The debate over the recommendations would continue during the legislative protections, indicated William T. Thorwarth, Jr, MD, FACR, chief executive officer of the ACR. “This congressionally mandated delay will help providers continue to save tens of thousands of lives each year while the USPSTF recommendations and their creation process are vetted by breast cancer screening experts and lawmakers,” Thorwarth said in statement.
Mammography’s Benefits Increase With Age
In expanding upon the USPSTF findings, Albert L. Siu, MD, MSPH, who chaired the panel, noted that the American Cancer Society (ACS) also has recognized that the benefits of mammography increase with age.
In October 2015, the ACS updated its breast cancer screening guideline3 to recommend that women at an average risk of breast cancer should wait to undergo annual screening mammography until they reach the age of 45. Additionally, after the age of 55, the guideline recommends transitioning mammography to every other year. Prior ACS recommendations, which were formulated in 2003, recommended that annual screening should begin at age 40.
“We hope this growing convergence among distinct organizations gives women and their healthcare providers confidence in the science that supports mammography screening,” said Siu, who is the Ellen and Howard C. Katz Mount Sinai Health System chair and professor of the Brookdale Department of Geriatrics and Palliative Medicine at the Icahn School of Medicine at Mount Sinai.
Despite the objections raised by some in the oncology community, others expressed support.
Anees B. Chagpar, MD, associate professor of Surgery (Oncology) and director of The Breast Center at Smilow Cancer Hospital at Yale-New Haven, said the new guidelines change the focus of screening.

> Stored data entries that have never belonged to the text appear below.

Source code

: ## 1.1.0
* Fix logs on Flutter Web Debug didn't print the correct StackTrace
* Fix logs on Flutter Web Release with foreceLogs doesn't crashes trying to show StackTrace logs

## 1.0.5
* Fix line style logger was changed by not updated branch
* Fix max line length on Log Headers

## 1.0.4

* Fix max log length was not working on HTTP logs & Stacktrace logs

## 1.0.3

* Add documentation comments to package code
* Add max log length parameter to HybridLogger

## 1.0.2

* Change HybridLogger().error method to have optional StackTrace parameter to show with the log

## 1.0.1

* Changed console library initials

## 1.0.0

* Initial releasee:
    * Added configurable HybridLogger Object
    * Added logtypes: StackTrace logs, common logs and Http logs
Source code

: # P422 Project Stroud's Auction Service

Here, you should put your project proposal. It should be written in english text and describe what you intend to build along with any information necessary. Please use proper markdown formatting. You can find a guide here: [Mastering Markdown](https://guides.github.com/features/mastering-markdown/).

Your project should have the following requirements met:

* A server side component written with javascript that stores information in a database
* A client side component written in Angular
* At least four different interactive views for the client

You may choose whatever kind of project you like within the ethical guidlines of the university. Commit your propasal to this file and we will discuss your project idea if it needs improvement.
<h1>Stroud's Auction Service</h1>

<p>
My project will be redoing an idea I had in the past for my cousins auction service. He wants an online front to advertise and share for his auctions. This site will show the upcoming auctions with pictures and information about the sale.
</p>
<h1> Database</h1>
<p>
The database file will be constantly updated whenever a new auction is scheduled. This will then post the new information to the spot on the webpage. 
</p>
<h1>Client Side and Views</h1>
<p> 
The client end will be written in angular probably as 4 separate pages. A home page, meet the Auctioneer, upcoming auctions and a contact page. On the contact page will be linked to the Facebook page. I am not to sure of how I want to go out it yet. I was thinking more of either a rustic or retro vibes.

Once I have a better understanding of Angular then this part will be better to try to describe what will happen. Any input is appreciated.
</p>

“Women should know what their risk is,” Chagpar said in an interview with OncLive. “Women who are at high risk, for example, who have a genetic mutation that puts them at higher risk for developing breast cancer, and who have a very strong family history of breast cancer, should really be talking to their doctors on when they should be starting mammography, and whether they should be having other tests, as well.”
“If you look at national trends and ask women, ‘have you had a mammogram this year?’ A lot of women forget; therefore, if you get a mammogram every other year, that’s probably just fine,” Chagpar said. “It’s not sending the message—and I hope that it doesn’t send the message—that mammograms aren’t important. They still are. It’s the best technique for finding cancers early when they are the most treatable, and the advent of screening mammography has truly been critical in the reduction in mortality that we have seen over the last several decades.”
In creating the final version of the recommendations, the USPSTF conducted a review of the science since its 2009 recommendation. The draft recommendation was available for public comment from April 21 to May 18, 2015.
1. Siu AL on behalf of the US Preventive Services Task Force. Screening for Breast Cancer: U.S. Preventive Services Task Force Recommendation Statement [published online January 11, 2015]. Ann Intern Med. doi:10.7326/M15-2886.
2. Laine C, Dickersin K, Mulrow C. Time to douse the firestorm around breast cancer screening [published online January 11, 2015]. Ann Intern Med. doi:10.7326/M15-3065.
3. Oeffinger KC, Fontham ETH, Etzioni R, et al. Breast Cancer Screening for Women at Average Risk: 2015 Guideline Update From the American Cancer Society. JAMA. 2015;314(15):1599-1614.